WHAT THIS TASK INVOLVES:
Write out word for word each line from the top of the material through the line that has "Leakage and the". Pictures do not go in.

......

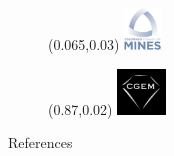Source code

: \documentclass[light]{cgem-presentation}
\begin{document}
  \begin{frame}[plain]
    \begin{figure}
      \begin{textblock*}{1cm}(0.065\paperwidth,0.03\paperheight)
        \includegraphics[width=1cm]{mines-2018}
      \end{textblock*}
    \end{figure}
    \begin{figure}
      \begin{textblock*}{1cm}(0.87\paperwidth,0.02\paperheight)
        \includegraphics[width=1.3cm]{cgem-logo}
      \end{textblock*}
    \end{figure}
    \makequestion{-8mm}{-2mm}{1.75cm}{1.82cm}{1mm}
  \end{frame}

  \begin{frame}{References}
    \printbibliography
  \end{frame}
\end{document}
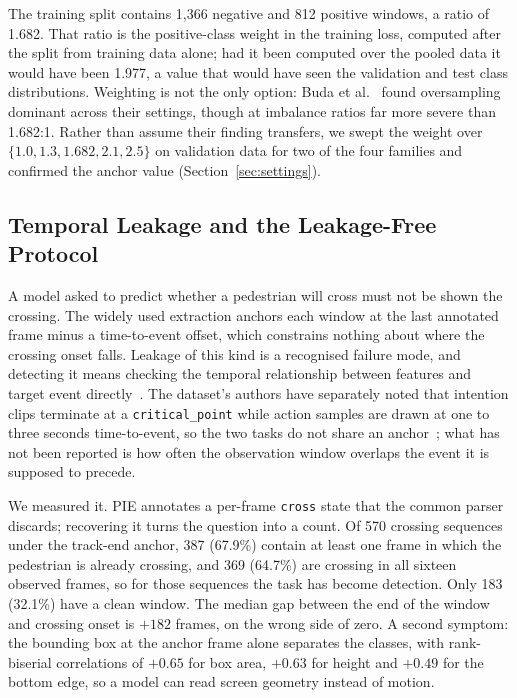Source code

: \documentclass[mti,article,submit,moreauthors]{Definitions/mdpi}
\begin{document}
The training split contains 1,366 negative and 812 positive windows, a ratio of 1.682. That ratio is the positive-class weight in the training loss, computed after the split from training data alone; had it been computed over the pooled data it would have been 1.977, a value that would have seen the validation and test class distributions. Weighting is not the only option: Buda et al.~\citep{buda2018systematic} found oversampling dominant across their settings, though at imbalance ratios far more severe than 1.682:1. Rather than assume their finding transfers, we swept the weight over $\{1.0, 1.3, 1.682, 2.1, 2.5\}$ on validation data for two of the four families and confirmed the anchor value (Section~\ref{sec:settings}).

\subsection{Temporal Leakage and the Leakage-Free Protocol}

A model asked to predict whether a pedestrian will cross must not be shown the crossing. The widely used extraction anchors each window at the last annotated frame minus a time-to-event offset, which constrains nothing about where the crossing onset falls. Leakage of this kind is a recognised failure mode, and detecting it means checking the temporal relationship between features and target event directly~\citep{kaufman2012leakage}. The dataset's authors have separately noted that intention clips terminate at a \texttt{critical\_point} while action samples are drawn at one to three seconds time-to-event, so the two tasks do not share an anchor~\citep{rasouli2024diving}; what has not been reported is how often the observation window overlaps the event it is supposed to precede.

We measured it. PIE annotates a per-frame \texttt{cross} state that the common parser discards; recovering it turns the question into a count. Of 570 crossing sequences under the track-end anchor, 387 (67.9\%) contain at least one frame in which the pedestrian is already crossing, and 369 (64.7\%) are crossing in all sixteen observed frames, so for those sequences the task has become detection. Only 183 (32.1\%) have a clean window. The median gap between the end of the window and crossing onset is $+182$ frames, on the wrong side of zero. A second symptom: the bounding box at the anchor frame alone separates the classes, with rank-biserial correlations of $+0.65$ for box area, $+0.63$ for height and $+0.49$ for the bottom edge, so a model can read screen geometry instead of motion.
\end{document}
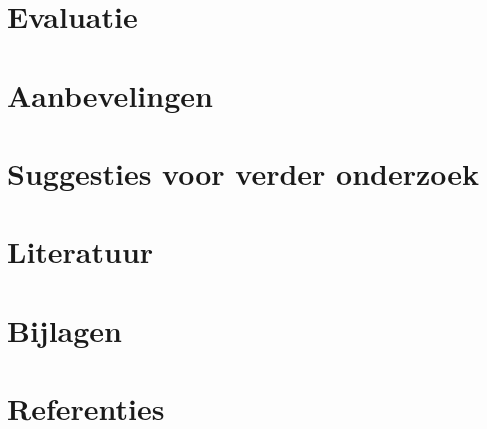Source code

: \documentclass[11pt]{article}
\begin{document}
    \section{Evaluatie}


    \section{Aanbevelingen}


    \section{Suggesties voor verder onderzoek}


    \section{Literatuur}


    \section{Bijlagen}


    \section{Referenties}
\end{document}
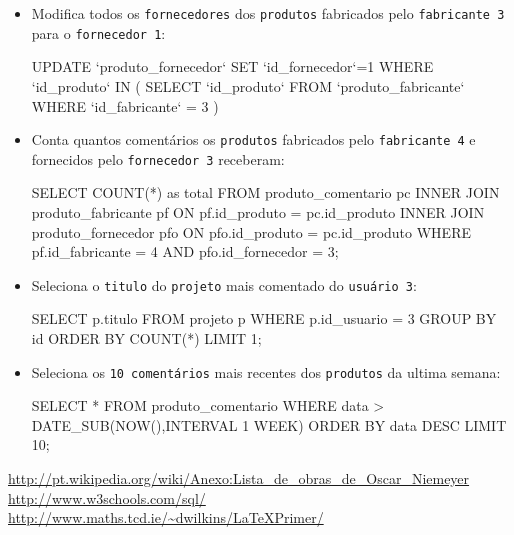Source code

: \documentclass[12pt,a4paper]{article}
\begin{document}
\begin{itemize}
\newpage
\item Modifica todos os \verb+fornecedores+ dos \verb+produtos+ fabricados pelo \verb+fabricante 3+ para o \verb+fornecedor 1+:
\begin{code}
UPDATE `produto_fornecedor`
SET `id_fornecedor`=1
WHERE
    `id_produto` IN
    (
        SELECT `id_produto` FROM `produto_fabricante`
        WHERE `id_fabricante` = 3
    )
\end{code}

\item Conta quantos comentários os \verb+produtos+ fabricados pelo \verb+fabricante 4+ e fornecidos pelo \verb+fornecedor 3+ receberam:
\begin{code}
SELECT
    COUNT(*) as total
FROM
    produto_comentario pc
    INNER JOIN produto_fabricante pf ON pf.id_produto = pc.id_produto
    INNER JOIN produto_fornecedor pfo ON pfo.id_produto = pc.id_produto
WHERE
    pf.id_fabricante = 4
    AND pfo.id_fornecedor = 3;
\end{code}

\item Seleciona o \verb+titulo+ do \verb+projeto+ mais comentado do \verb+usuário 3+:
\begin{code}
SELECT p.titulo
FROM projeto p
WHERE p.id_usuario = 3
GROUP BY id
ORDER BY COUNT(*)
LIMIT 1;
\end{code}

\item Seleciona os \verb+10 comentários+ mais recentes dos \verb+produtos+ da ultima semana:
\begin{code}
SELECT * FROM produto_comentario
WHERE data > DATE_SUB(NOW(),INTERVAL 1 WEEK)
ORDER BY data DESC
LIMIT 10;
\end{code}

\end{itemize}

\newpage
\begin{thebibliography}{99}
\url{http://pt.wikipedia.org/wiki/Anexo:Lista_de_obras_de_Oscar_Niemeyer}
\url{http://www.w3schools.com/sql/}
\url{http://www.maths.tcd.ie/~dwilkins/LaTeXPrimer/}
\end{thebibliography}
\thispagestyle{empty}
\end{document}
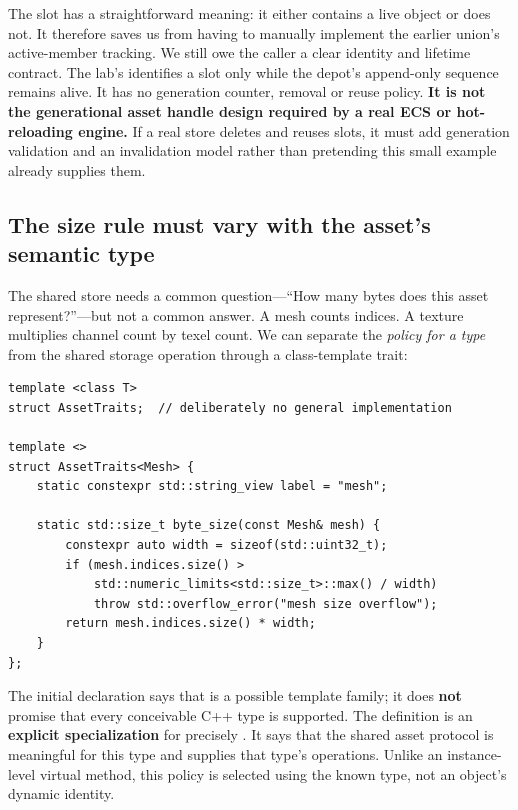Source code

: The  slot has a straightforward meaning: it either contains a live  object or does not. It therefore saves us from having to manually implement the earlier union's active-member tracking. We still owe the caller a clear identity and lifetime contract. The lab's  identifies a slot only while the depot's append-only sequence remains alive. It has no generation counter, removal or reuse policy. \textbf{It is not the generational asset handle design required by a real ECS or hot-reloading engine.} If a real store deletes and reuses slots, it must add generation validation and an invalidation model rather than pretending this small example already supplies them.

\subsection{The size rule must vary with the asset's semantic type}\label{01-foundations-i-ch005-the-size-rule-must-vary-with-the-assets-semantic-type}

\hypertarget{01-foundations-i-ch005-the-size-rule-must-vary-with-the-assets-semantic-type}{}

The shared store needs a common question---``How many bytes does this asset represent?''---but not a common answer. A mesh counts indices. A texture multiplies channel count by texel count. We can separate the \emph{policy for a type} from the shared storage operation through a class-template trait:

\begin{verbatim}
template <class T>
struct AssetTraits;  // deliberately no general implementation

template <>
struct AssetTraits<Mesh> {
    static constexpr std::string_view label = "mesh";

    static std::size_t byte_size(const Mesh& mesh) {
        constexpr auto width = sizeof(std::uint32_t);
        if (mesh.indices.size() >
            std::numeric_limits<std::size_t>::max() / width)
            throw std::overflow_error("mesh size overflow");
        return mesh.indices.size() * width;
    }
};
\end{verbatim}

The initial declaration says that  is a possible template family; it does \textbf{not} promise that every conceivable C++ type is supported. The  definition is an \textbf{explicit specialization} for precisely . It says that the shared asset protocol is meaningful for this type and supplies that type's operations. Unlike an instance-level virtual method, this policy is selected using the known type, not an object's dynamic identity.

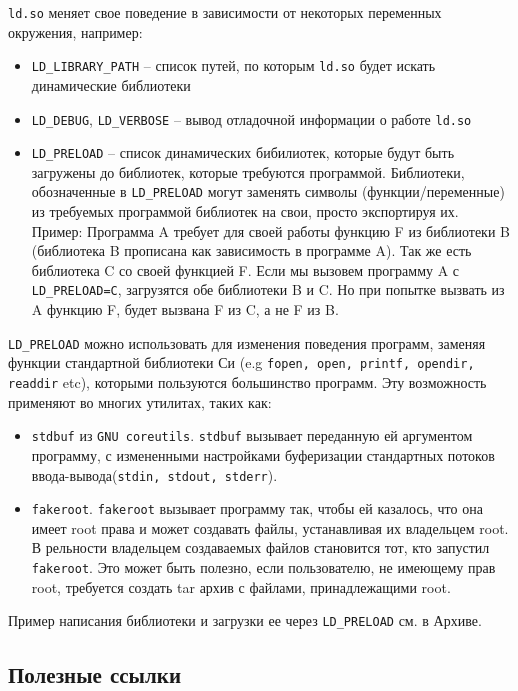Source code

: \documentclass[a4paper,titlepage]{article}
\begin{document}
\texttt{ld.so} меняет свое поведение в зависимости от некоторых переменных
окружения, например:

\begin{itemize}
  \item \texttt{LD\_LIBRARY\_PATH} -- список путей, по которым \texttt{ld.so}
    будет искать динамические библиотеки
  \item \texttt{LD\_DEBUG}, \texttt{LD\_VERBOSE} -- вывод отладочной информации о
    работе \texttt{ld.so}
  \item \texttt{LD\_PRELOAD} -- список динамических бибилиотек, которые будут
    быть загружены до библиотек, которые требуются программой. Библиотеки,
    обозначенные в \texttt{LD\_PRELOAD} могут заменять символы
    (функции/переменные) из требуемых программой библиотек на свои, просто
    экспортируя их. Пример: Программа A требует для своей работы функцию F из
    библиотеки B (библиотека B прописана как зависимость в программе A). Так же
    есть библиотека C со своей функцией F. Если мы вызовем программу A с
    \texttt{LD\_PRELOAD=C}, загрузятся обе библиотеки B и C. Но при попытке
    вызвать из A функцию F, будет вызвана F из C, а не F из B.
\end{itemize}

\texttt{LD\_PRELOAD} можно использовать для изменения поведения программ,
заменяя функции стандартной библиотеки Си (e.g \texttt{fopen, open, printf,
  opendir, readdir} etc), которыми пользуются большинство программ. Эту
возможность применяют во многих утилитах, таких как:

\begin{itemize}
  \item \texttt{stdbuf} из \texttt{GNU coreutils}. \texttt{stdbuf} вызывает
    переданную ей аргументом программу, с измененными настройками буферизации
    стандартных потоков ввода-вывода(\texttt{stdin, stdout, stderr}).
  \item \texttt{fakeroot}. \texttt{fakeroot} вызывает программу так, чтобы ей
    казалось, что она имеет root права и может создавать файлы, устанавливая их
    владельцем root. В рельности владельцем создаваемых файлов становится тот,
    кто запустил \texttt{fakeroot}. Это может быть полезно, если пользователю, не
    имеющему прав root, требуется создать tar архив с файлами, принадлежащими
    root.
\end{itemize}

Пример написания библиотеки и загрузки ее через \texttt{LD\_PRELOAD} см. в Архиве.

\subsection{Полезные ссылки}
\end{document}
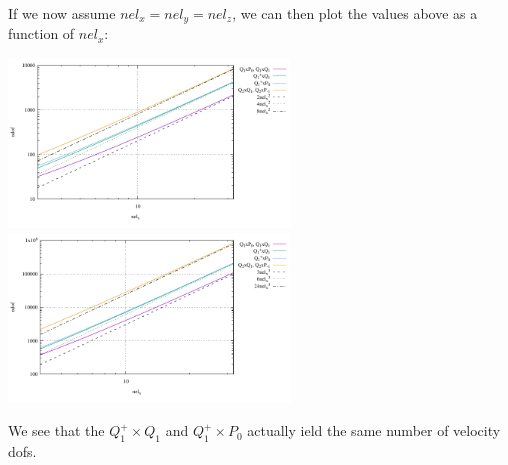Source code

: If we now assume $nel_x=nel_y=nel_z$, we can then plot the values above as a function of $nel_x$:
\begin{center}
\includegraphics[width=7.5cm]{images/elements/ndof2D.pdf}
\includegraphics[width=7.5cm]{images/elements/ndof3D.pdf}
\end{center}

We see that the $Q_1^+\times Q_1$ and $Q_1^+ \times P_0$ actually 
ield the same number of velocity dofs. 

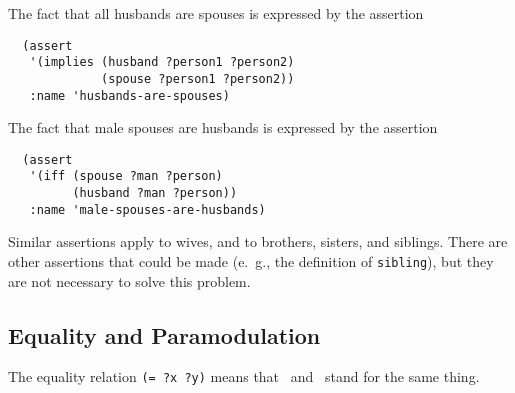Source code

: The fact that all husbands are spouses is expressed by the assertion
\begin{verbatim}
  (assert
   '(implies (husband ?person1 ?person2)
             (spouse ?person1 ?person2))
   :name 'husbands-are-spouses)
\end{verbatim}

The fact that male spouses are husbands is expressed by the assertion
\begin{verbatim}
  (assert
   '(iff (spouse ?man ?person)
         (husband ?man ?person))
   :name 'male-spouses-are-husbands)
\end{verbatim}
Similar assertions apply to wives, and to
brothers, sisters, and siblings.  There are other assertions that
could be made (e.\  g., the definition of {\tt sibling}), but they are
not necessary to solve this problem.


\subsection{Equality and Paramodulation}
\label{subsec-equality-and-paramodulation}

The equality relation \verb'(= ?x ?y)' means that \varx\  and \vary\
stand for the same thing.

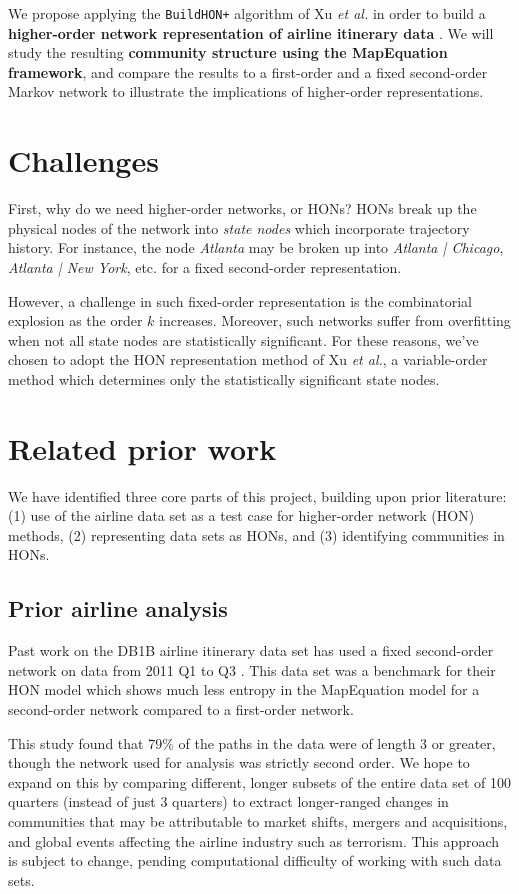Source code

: \documentclass[sigconf]{acmart}
\begin{document}
We propose applying the \texttt{BuildHON+} algorithm of Xu \textit{et al.} in order to build a \textbf{higher-order network representation of airline itinerary data} \cite{Xu2017, AirlineData}. We will study the resulting \textbf{community structure using the MapEquation framework}, and compare the results to a first-order and a fixed second-order Markov network to illustrate the implications of higher-order representations. 

\section{Challenges}
First, why do we need higher-order networks, or HONs?
HONs break up the physical nodes of the network into \textit{state nodes} which incorporate trajectory history.
For instance, the node \textit{Atlanta} may be broken up into \textit{Atlanta | Chicago}, \textit{Atlanta | New York}, etc. for a fixed second-order representation.

However, a challenge in such fixed-order representation is the combinatorial explosion as the order $k$ increases. Moreover, such networks suffer from overfitting when not all state nodes are statistically significant. For these reasons, we've chosen to adopt the HON representation method of Xu \textit{et al.}, a variable-order method which determines only the statistically significant state nodes. 

\section{Related prior work}
We have identified three core parts of this project, building upon prior literature: (1) use of the airline data set as a test case for higher-order network (HON) methods, (2) representing data sets as HONs, and (3) identifying communities in HONs.


\subsection{Prior airline analysis}

Past work on the DB1B airline itinerary data set has used a fixed second-order network on data from 2011 Q1 to Q3 \cite{Rosvall2014}. This data set was a benchmark for their HON model which shows much less entropy in the MapEquation model for a second-order network compared to a first-order network.

This study found that 79\% of the paths in the data were of length 3 or greater, though the network used for analysis was strictly second order. We hope to expand on this by comparing different, longer subsets of the entire data set of 100 quarters (instead of just 3 quarters) to extract longer-ranged changes in communities that may be attributable to market shifts, mergers and acquisitions, and global events affecting the airline industry such as terrorism. This approach is subject to change, pending computational difficulty of working with such data sets.
\end{document}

......

EXERCISE RESULT:
Source code

: \documentclass[light]{cgem-presentation}
\begin{document}
  \begin{frame}[plain]
    \begin{figure}
      \begin{textblock*}{1cm}(0.065\paperwidth,0.03\paperheight)
        \includegraphics[width=1cm]{mines-2018}
      \end{textblock*}
    \end{figure}
    \begin{figure}
      \begin{textblock*}{1cm}(0.87\paperwidth,0.02\paperheight)
        \includegraphics[width=1.3cm]{cgem-logo}
      \end{textblock*}
    \end{figure}
    \makequestion{-8mm}{-2mm}{1.75cm}{1.82cm}{1mm}
  \end{frame}

  \begin{frame}{References}
    \printbibliography
  \end{frame}
\end{document}
Source code

: \documentclass[mti,article,submit,moreauthors]{Definitions/mdpi}
\begin{document}
The training split contains 1,366 negative and 812 positive windows, a ratio of 1.682. That ratio is the positive-class weight in the training loss, computed after the split from training data alone; had it been computed over the pooled data it would have been 1.977, a value that would have seen the validation and test class distributions. Weighting is not the only option: Buda et al.~\citep{buda2018systematic} found oversampling dominant across their settings, though at imbalance ratios far more severe than 1.682:1. Rather than assume their finding transfers, we swept the weight over $\{1.0, 1.3, 1.682, 2.1, 2.5\}$ on validation data for two of the four families and confirmed the anchor value (Section~\ref{sec:settings}).

\subsection{Temporal Leakage and the Leakage-Free Protocol}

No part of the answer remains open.